Type out the data again. Keep every line exactly the same.

• _RECORD EXTRACTS_
---
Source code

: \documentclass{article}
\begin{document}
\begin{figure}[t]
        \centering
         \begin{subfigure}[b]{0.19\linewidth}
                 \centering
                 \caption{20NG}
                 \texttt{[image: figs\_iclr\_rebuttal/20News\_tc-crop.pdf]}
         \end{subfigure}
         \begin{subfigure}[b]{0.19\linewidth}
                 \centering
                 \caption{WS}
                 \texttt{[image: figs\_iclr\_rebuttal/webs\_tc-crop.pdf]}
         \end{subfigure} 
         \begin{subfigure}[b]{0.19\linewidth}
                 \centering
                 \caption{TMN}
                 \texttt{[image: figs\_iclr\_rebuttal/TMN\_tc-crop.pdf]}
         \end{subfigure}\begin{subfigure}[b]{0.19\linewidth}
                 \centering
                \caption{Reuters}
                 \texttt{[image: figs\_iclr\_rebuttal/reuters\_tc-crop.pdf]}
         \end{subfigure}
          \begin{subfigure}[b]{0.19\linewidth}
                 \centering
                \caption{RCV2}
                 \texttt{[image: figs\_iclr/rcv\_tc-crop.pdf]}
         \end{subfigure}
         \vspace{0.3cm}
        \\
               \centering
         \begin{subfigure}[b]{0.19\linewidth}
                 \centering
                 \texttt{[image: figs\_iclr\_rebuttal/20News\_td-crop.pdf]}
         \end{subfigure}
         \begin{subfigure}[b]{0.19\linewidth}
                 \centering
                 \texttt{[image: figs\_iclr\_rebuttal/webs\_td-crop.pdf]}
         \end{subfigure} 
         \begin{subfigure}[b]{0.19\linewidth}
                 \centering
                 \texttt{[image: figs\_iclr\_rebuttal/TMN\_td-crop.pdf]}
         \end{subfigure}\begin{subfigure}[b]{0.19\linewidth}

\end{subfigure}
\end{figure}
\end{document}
---
• _ANSWER SECTION_
Source code

: \documentclass{article}
\begin{document}
\begin{figure}[t]
        \centering
         \begin{subfigure}[b]{0.19\linewidth}
                 \centering
                 \caption{20NG}
                 \texttt{[image: figs\_iclr\_rebuttal/20News\_tc-crop.pdf]}
         \end{subfigure}
         \begin{subfigure}[b]{0.19\linewidth}
                 \centering
                 \caption{WS}
                 \texttt{[image: figs\_iclr\_rebuttal/webs\_tc-crop.pdf]}
         \end{subfigure} 
         \begin{subfigure}[b]{0.19\linewidth}
                 \centering
                 \caption{TMN}
                 \texttt{[image: figs\_iclr\_rebuttal/TMN\_tc-crop.pdf]}
         \end{subfigure}\begin{subfigure}[b]{0.19\linewidth}
                 \centering
                \caption{Reuters}
                 \texttt{[image: figs\_iclr\_rebuttal/reuters\_tc-crop.pdf]}
         \end{subfigure}
          \begin{subfigure}[b]{0.19\linewidth}
                 \centering
                \caption{RCV2}
                 \texttt{[image: figs\_iclr/rcv\_tc-crop.pdf]}
         \end{subfigure}
         \vspace{0.3cm}
        \\
               \centering
         \begin{subfigure}[b]{0.19\linewidth}
                 \centering
                 \texttt{[image: figs\_iclr\_rebuttal/20News\_td-crop.pdf]}
         \end{subfigure}
         \begin{subfigure}[b]{0.19\linewidth}
                 \centering
                 \texttt{[image: figs\_iclr\_rebuttal/webs\_td-crop.pdf]}
         \end{subfigure} 
         \begin{subfigure}[b]{0.19\linewidth}
                 \centering
                 \texttt{[image: figs\_iclr\_rebuttal/TMN\_td-crop.pdf]}
         \end{subfigure}\begin{subfigure}[b]{0.19\linewidth}

\end{subfigure}
\end{figure}
\end{document}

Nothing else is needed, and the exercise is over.